• **Records provided**
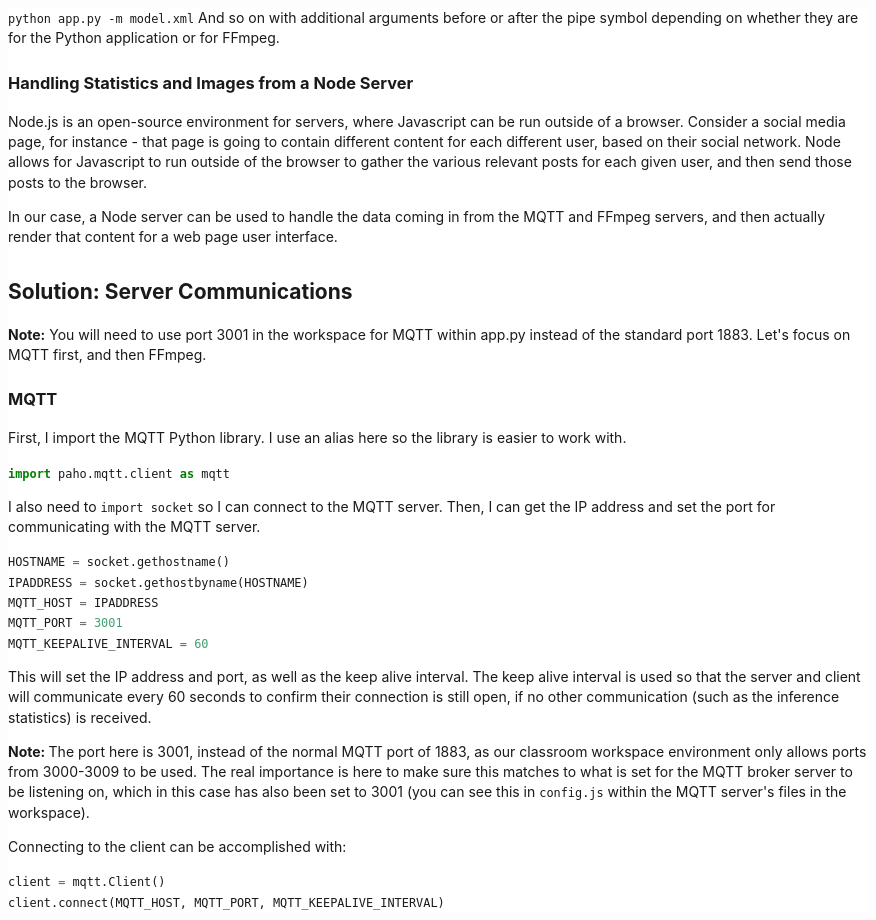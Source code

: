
 ```python app.py -m model.xml```
And so on with additional arguments before or after the pipe symbol depending on whether they are for the Python application or for FFmpeg.

### Handling Statistics and Images from a Node Server

Node.js is an open-source environment for servers, where Javascript can be run outside of a browser. Consider a social media page, for instance - that page is going to contain different content for each different user, based on their social network. Node allows for Javascript to run outside of the browser to gather the various relevant posts for each given user, and then send those posts to the browser.

In our case, a Node server can be used to handle the data coming in from the MQTT and FFmpeg servers, and then actually render that content for a web page user interface.

## Solution: Server Communications

<b>Note:</b> You will need to use port 3001 in the workspace for MQTT within app.py instead of the standard port 1883. 
Let's focus on MQTT first, and then FFmpeg.

### MQTT

First, I import the MQTT Python library. I use an alias here so the library is easier to work with.

``` python
import paho.mqtt.client as mqtt
```

I also need to `import socket` so I can connect to the MQTT server. Then, I can get the IP address and set the port for communicating with the MQTT server.

``` python
HOSTNAME = socket.gethostname()
IPADDRESS = socket.gethostbyname(HOSTNAME)
MQTT_HOST = IPADDRESS
MQTT_PORT = 3001
MQTT_KEEPALIVE_INTERVAL = 60
```

This will set the IP address and port, as well as the keep alive interval. The keep alive interval is used so that the server and client will communicate every 60 seconds to confirm their connection is still open, if no other communication (such as the inference statistics) is received.

<b> Note: </b> The port here is 3001, instead of the normal MQTT port of 1883, as our classroom workspace environment only allows ports from 3000-3009 to be used. The real importance is here to make sure this matches to what is set for the MQTT broker server to be listening on, which in this case has also been set to 3001 (you can see this in `config.js` within the MQTT server's files in the workspace).

Connecting to the client can be accomplished with:

``` python
client = mqtt.Client()
client.connect(MQTT_HOST, MQTT_PORT, MQTT_KEEPALIVE_INTERVAL)
```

• **Task objective**
Quote all the records verbatim, dropping any pictures from your copy.

• **Exercise result**
Source code

:
 ```python app.py -m model.xml```
And so on with additional arguments before or after the pipe symbol depending on whether they are for the Python application or for FFmpeg.

### Handling Statistics and Images from a Node Server

Node.js is an open-source environment for servers, where Javascript can be run outside of a browser. Consider a social media page, for instance - that page is going to contain different content for each different user, based on their social network. Node allows for Javascript to run outside of the browser to gather the various relevant posts for each given user, and then send those posts to the browser.

In our case, a Node server can be used to handle the data coming in from the MQTT and FFmpeg servers, and then actually render that content for a web page user interface.

## Solution: Server Communications

<b>Note:</b> You will need to use port 3001 in the workspace for MQTT within app.py instead of the standard port 1883. 
Let's focus on MQTT first, and then FFmpeg.

### MQTT

First, I import the MQTT Python library. I use an alias here so the library is easier to work with.

``` python
import paho.mqtt.client as mqtt
```

I also need to `import socket` so I can connect to the MQTT server. Then, I can get the IP address and set the port for communicating with the MQTT server.

``` python
HOSTNAME = socket.gethostname()
IPADDRESS = socket.gethostbyname(HOSTNAME)
MQTT_HOST = IPADDRESS
MQTT_PORT = 3001
MQTT_KEEPALIVE_INTERVAL = 60
```

This will set the IP address and port, as well as the keep alive interval. The keep alive interval is used so that the server and client will communicate every 60 seconds to confirm their connection is still open, if no other communication (such as the inference statistics) is received.

<b> Note: </b> The port here is 3001, instead of the normal MQTT port of 1883, as our classroom workspace environment only allows ports from 3000-3009 to be used. The real importance is here to make sure this matches to what is set for the MQTT broker server to be listening on, which in this case has also been set to 3001 (you can see this in `config.js` within the MQTT server's files in the workspace).

Connecting to the client can be accomplished with:

``` python
client = mqtt.Client()
client.connect(MQTT_HOST, MQTT_PORT, MQTT_KEEPALIVE_INTERVAL)
```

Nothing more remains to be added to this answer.